Comme nous étions mineurs, la police n’avait pas révélé nos noms aux médias. Très peu de gens savaient ce qui s’était vraiment passé, comment et où le manuscrit avait été découvert. Ce qui nous convenait tout à fait. Toute la gloire pouvait revenir à Kit.

L’homme qui avait donné une fortune au LIRI parlait à tous les micros, Kit était devenu un chouchou des médias locaux, et Whitney était aux anges.

— Comment se passent les enchères ? m’a demandé Shelton.

— Les derniers doublons sont partis ce matin, a répondu Hi. À un super prix. J’ai fermé le compte eBay et j’ai transféré l’argent de PayPal. Je pense qu’on est bons.

Un technicien réglait un micro. Kit parcourait nerveusement une pile de fiches.

J’ai perçu un mouvement à la limite de mon champ visuel. Des rayons argentés. Je suis restée aux aguets, sachant que ce n’était pas une coïncidence.

Coop est arrivé, Whisper à ses côtés, Buster et Polo derrière, pour compléter le portrait de famille.

Ils ne devraient pas venir ici. C’est trop risqué.

C’étaient peut-être les ondes positives, ou la tournure heureuse qu’avaient pris les événements.

C’était peut-être mon bonheur de voir Kit recevoir la reconnaissance qu’il méritait.

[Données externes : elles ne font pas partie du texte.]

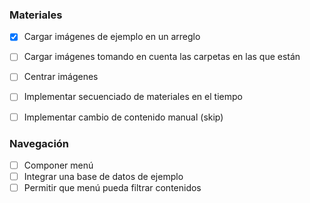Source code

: ### Materiales


- [x] Cargar imágenes de ejemplo en un arreglo
- [ ] Cargar imágenes tomando en cuenta las carpetas en las que están
- [ ] Centrar imágenes
- [ ] Implementar secuenciado de materiales en el tiempo
- [ ] Implementar cambio de contenido manual (skip)


### Navegación

- [ ] Componer menú 
- [ ] Integrar una base de datos de ejemplo
- [ ] Permitir que menú pueda filtrar contenidos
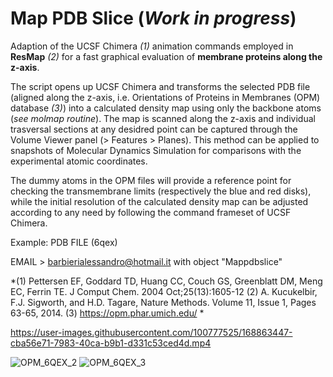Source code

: # Map PDB Slice (*Work in progress*)

Adaption of the UCSF Chimera *(1)* animation commands employed in **ResMap** *(2)* for a fast graphical evaluation of **membrane proteins along the z-axis**. 

The script opens up UCSF Chimera and transforms the selected PDB file (aligned along the z-axis, i.e. Orientations of Proteins in Membranes (OPM) database *(3)*) into a calculated density map using only the backbone atoms (*see molmap routine*). The map is scanned along the z-axis and individual trasversal sections at any desidred point can be captured through the Volume Viewer panel (> Features > Planes). This method can be applied to snapshots of Molecular Dynamics Simulation for comparisons with the experimental atomic coordinates. 

The dummy atoms in the OPM files will provide a reference point for checking the transmembrane limits (respectively the blue and red disks), while the initial resolution of the calculated density map can be adjusted according to any need by following the command frameset of UCSF Chimera. 

Example: PDB FILE (6qex)

EMAIL > barbierialessandro@hotmail.it with object "Mappdbslice"

*(1) Pettersen EF, Goddard TD, Huang CC, Couch GS, Greenblatt DM, Meng EC, Ferrin TE. J Comput Chem. 2004 Oct;25(13):1605-12
(2) A. Kucukelbir, F.J. Sigworth, and H.D. Tagare, Nature Methods. Volume 11, Issue 1, Pages 63-65, 2014.
(3) https://opm.phar.umich.edu/ *

https://user-images.githubusercontent.com/100777525/168863447-cba56e71-7983-40ca-b9b1-d331c53ced4d.mp4

![OPM_6QEX_2](https://user-images.githubusercontent.com/100777525/168863472-531ac9c8-f2b5-48ac-b53a-57732982bd09.png)
![OPM_6QEX_3](https://user-images.githubusercontent.com/100777525/168863475-9cab2c98-118b-4fb8-b74b-9bb57efb063c.png)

Ou c’était peut-être la présence de mes meilleurs amis. La meute.

Quoi qu’il en soit, j’ai décidé de m’amuser un peu.

J’ai mis mes lunettes noires.

Plongé.

SNAP.

La flambée m’a parcouru. Les transitions se faisaient plus fluides, les changements moins pénibles physiquement.

Mais mes pouvoirs restaient capricieux. Mystérieux. Et ce virus rôdait toujours dans nos cauchemars.

On s’en souciera plus tard. Concentre-toi.

J’ai fermé les yeux et exploré mon subconscient. Des images ont jailli à la surface. Moi, Ben, Hi, Shelton, Coop qui nous regardait derrière la barrière.

J’ai essayé d’expliquer, mais les autres n’ont pas tout à fait compris. Ils avaient saisi le point principal : notre lien mental n’était possible qu’en présence de toute la meute. On ne savait pas ce que cela signifiait, mais c’était rassurant.

J’ai trouvé les câbles incandescents. Les flammes étaient encore plus vives, avec la proximité de Coop. Le chien-loup était le maillon final.

J’ai ouvert les yeux et envoyé le message le plus court qui soit.

COURS !

Coop a jappé, puis disparu dans la forêt.

À côté de moi, les autres Viraux ont tressailli.

Trois voix ont sifflé à l’unisson.

« Sors de ma tête ! »

Souriante, j’ai obéi. Kit s’est levé et approché du micro.

Je n’allais pas gâcher le jour de gloire de mon père.